Este filme tem duas características fortes, acho. A primeira é a trilha sonora – do inglês Harry Gregson-Williams -, presente a maior parte do tempo do filme, e bem marcante, que parece mais apropriada a um thriller, a um filme de suspense, que a um western.
E isso não é à toa, de forma alguma. Porque (e esta foi a que me pareceu a segunda característica marcante deste À Procura de Vingança), o filme do diretor e co-roteirista David Von Ancken tem um tom de suspense: na maior parte dos 115 minutos de duração, o espectador não sabe por que motivo está acontecendo tudo aquilo que ele está vendo na tela.
O que o espectador está vendo na tela é uma perseguição, uma caçada humana. Logo na abertura, depois que um letreiro informa que estamos em 1868, na montanha Rubin (sabe-se lá onde isso fica, mas seguramente é bem no Norte dos Estados Unidos, algo tipo Montana, porque a paisagem é de um inverno extremamente rigoroso), o personagem interpretado por Liam Neeson atira, bem de longe, no interpretado por Pierce Brosnan. Saberemos bem depois que o homem que recebeu o tiro se chama Gideon; o que atirou se chama Carver.
Um parênteses: interessante um western americano estrelado por um irlandês do Ulster (Neeson) e um irlandês da República da Irlanda (Brosnan).

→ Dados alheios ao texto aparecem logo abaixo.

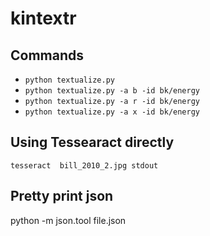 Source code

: # kintextr

## Commands
- `python textualize.py`
- `python textualize.py -a b -id bk/energy`
- `python textualize.py -a r -id bk/energy`
- `python textualize.py -a x -id bk/energy`


## Using Tessearact directly
`tesseract  bill_2010_2.jpg stdout`

## Pretty print json
python -m json.tool file.json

Outro parênteses: quando, bem na abertura, apareceu a data da ação, 1868, comentei com Mary que era mais ou menos a época da Guerra Civil americana – não sabia se pouco antes, pouco depois, ou durante. Quem for melhor em História e em datas do que eu saberá ao certo; nós só ficaríamos sabendo disso quase no final do filme. Porque, sim, esse detalhe tem importância na história, conforme o espectador só ficará sabendo a uns 15 minutos do fim.
Bem, vamos em frente. Gideon está absolutamente sozinho, naquelas montanhas geladas. Leva o tiro no braço esquerdo, e foge urrando de dor. Carver tem companhia: está junto com quatro homens, a quem paga bem pelo trabalho de ajudá-lo a caçar Gideon.
Ferido, urrando de dor, Gideon foge dos perseguidores, vai parar em um rio de águas geladíssimas, cheio de corredeiras e uma grande cachoeira. Sobrevive ao frio intenso, às corredeiras, à queda na cachoeira; consegue fazer fogo e cria uma fogueira com gravetos para aquecer-se; com um grande facão que usará ao longo de toda a ação que virá a seguir, extrai a bala do braço.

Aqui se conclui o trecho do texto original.